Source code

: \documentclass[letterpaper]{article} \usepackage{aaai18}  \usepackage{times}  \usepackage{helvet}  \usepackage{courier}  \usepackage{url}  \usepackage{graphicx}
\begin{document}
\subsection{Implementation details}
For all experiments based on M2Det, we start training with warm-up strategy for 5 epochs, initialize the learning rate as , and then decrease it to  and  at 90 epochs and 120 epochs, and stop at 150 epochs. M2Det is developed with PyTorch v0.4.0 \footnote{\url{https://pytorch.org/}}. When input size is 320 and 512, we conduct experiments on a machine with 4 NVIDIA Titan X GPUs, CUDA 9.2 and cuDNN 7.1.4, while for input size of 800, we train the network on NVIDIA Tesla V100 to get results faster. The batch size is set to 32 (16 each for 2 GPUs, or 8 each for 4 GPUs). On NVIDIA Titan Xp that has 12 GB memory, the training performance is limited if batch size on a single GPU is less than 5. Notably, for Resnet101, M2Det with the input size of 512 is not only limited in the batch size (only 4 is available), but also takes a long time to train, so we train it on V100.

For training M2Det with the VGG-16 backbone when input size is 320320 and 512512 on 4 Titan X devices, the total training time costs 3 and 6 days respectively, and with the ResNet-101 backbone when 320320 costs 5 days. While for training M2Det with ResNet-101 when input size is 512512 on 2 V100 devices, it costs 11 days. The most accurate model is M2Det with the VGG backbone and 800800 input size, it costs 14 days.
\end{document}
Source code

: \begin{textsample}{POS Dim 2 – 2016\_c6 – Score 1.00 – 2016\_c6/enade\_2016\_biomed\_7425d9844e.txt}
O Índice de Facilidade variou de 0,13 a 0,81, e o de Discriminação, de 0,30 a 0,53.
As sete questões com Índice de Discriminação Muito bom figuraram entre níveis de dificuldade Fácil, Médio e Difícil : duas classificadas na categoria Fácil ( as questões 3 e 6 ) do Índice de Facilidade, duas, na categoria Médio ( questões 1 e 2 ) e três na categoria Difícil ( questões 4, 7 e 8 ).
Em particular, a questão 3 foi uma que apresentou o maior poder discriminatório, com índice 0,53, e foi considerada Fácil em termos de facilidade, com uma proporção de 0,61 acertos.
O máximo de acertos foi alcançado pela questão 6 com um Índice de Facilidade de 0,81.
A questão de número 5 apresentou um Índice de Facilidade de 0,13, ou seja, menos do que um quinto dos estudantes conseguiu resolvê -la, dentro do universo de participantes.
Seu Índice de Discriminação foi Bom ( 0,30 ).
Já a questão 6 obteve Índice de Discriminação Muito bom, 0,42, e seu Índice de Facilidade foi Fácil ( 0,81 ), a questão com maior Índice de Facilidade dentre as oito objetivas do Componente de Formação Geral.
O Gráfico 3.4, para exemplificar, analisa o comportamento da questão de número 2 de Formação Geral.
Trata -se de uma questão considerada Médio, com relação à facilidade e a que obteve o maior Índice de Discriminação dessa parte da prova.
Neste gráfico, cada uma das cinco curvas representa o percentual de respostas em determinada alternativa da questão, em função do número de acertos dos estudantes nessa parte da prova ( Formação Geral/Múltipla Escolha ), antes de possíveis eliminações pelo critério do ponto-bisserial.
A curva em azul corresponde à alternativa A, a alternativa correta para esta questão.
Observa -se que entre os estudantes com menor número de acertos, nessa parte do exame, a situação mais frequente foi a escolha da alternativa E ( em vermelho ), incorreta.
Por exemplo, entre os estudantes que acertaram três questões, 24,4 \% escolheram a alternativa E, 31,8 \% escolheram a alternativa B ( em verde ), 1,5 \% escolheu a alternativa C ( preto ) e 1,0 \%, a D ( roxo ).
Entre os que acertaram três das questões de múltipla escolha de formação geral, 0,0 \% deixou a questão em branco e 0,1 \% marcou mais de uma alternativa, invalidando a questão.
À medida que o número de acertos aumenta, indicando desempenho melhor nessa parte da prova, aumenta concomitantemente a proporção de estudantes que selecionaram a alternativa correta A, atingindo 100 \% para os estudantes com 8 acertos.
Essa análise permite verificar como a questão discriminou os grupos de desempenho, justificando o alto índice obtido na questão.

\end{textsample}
^^^^
PROBLEM: Once the line containing "As sete questões" has been written out, please stop; every line before it, back to the first line of the records above, should be given exactly.

YOUR RESPONSE:
Source code

: \documentclass[letterpaper]{article} \usepackage{aaai18}  \usepackage{times}  \usepackage{helvet}  \usepackage{courier}  \usepackage{url}  \usepackage{graphicx}
\begin{document}
\subsection{Implementation details}
For all experiments based on M2Det, we start training with warm-up strategy for 5 epochs, initialize the learning rate as , and then decrease it to  and  at 90 epochs and 120 epochs, and stop at 150 epochs. M2Det is developed with PyTorch v0.4.0 \footnote{\url{https://pytorch.org/}}. When input size is 320 and 512, we conduct experiments on a machine with 4 NVIDIA Titan X GPUs, CUDA 9.2 and cuDNN 7.1.4, while for input size of 800, we train the network on NVIDIA Tesla V100 to get results faster. The batch size is set to 32 (16 each for 2 GPUs, or 8 each for 4 GPUs). On NVIDIA Titan Xp that has 12 GB memory, the training performance is limited if batch size on a single GPU is less than 5. Notably, for Resnet101, M2Det with the input size of 512 is not only limited in the batch size (only 4 is available), but also takes a long time to train, so we train it on V100.

For training M2Det with the VGG-16 backbone when input size is 320320 and 512512 on 4 Titan X devices, the total training time costs 3 and 6 days respectively, and with the ResNet-101 backbone when 320320 costs 5 days. While for training M2Det with ResNet-101 when input size is 512512 on 2 V100 devices, it costs 11 days. The most accurate model is M2Det with the VGG backbone and 800800 input size, it costs 14 days.
\end{document}
Source code

: \begin{textsample}{POS Dim 2 – 2016\_c6 – Score 1.00 – 2016\_c6/enade\_2016\_biomed\_7425d9844e.txt}
O Índice de Facilidade variou de 0,13 a 0,81, e o de Discriminação, de 0,30 a 0,53.
As sete questões com Índice de Discriminação Muito bom figuraram entre níveis de dificuldade Fácil, Médio e Difícil : duas classificadas na categoria Fácil ( as questões 3 e 6 ) do Índice de Facilidade, duas, na categoria Médio ( questões 1 e 2 ) e três na categoria Difícil ( questões 4, 7 e 8 ).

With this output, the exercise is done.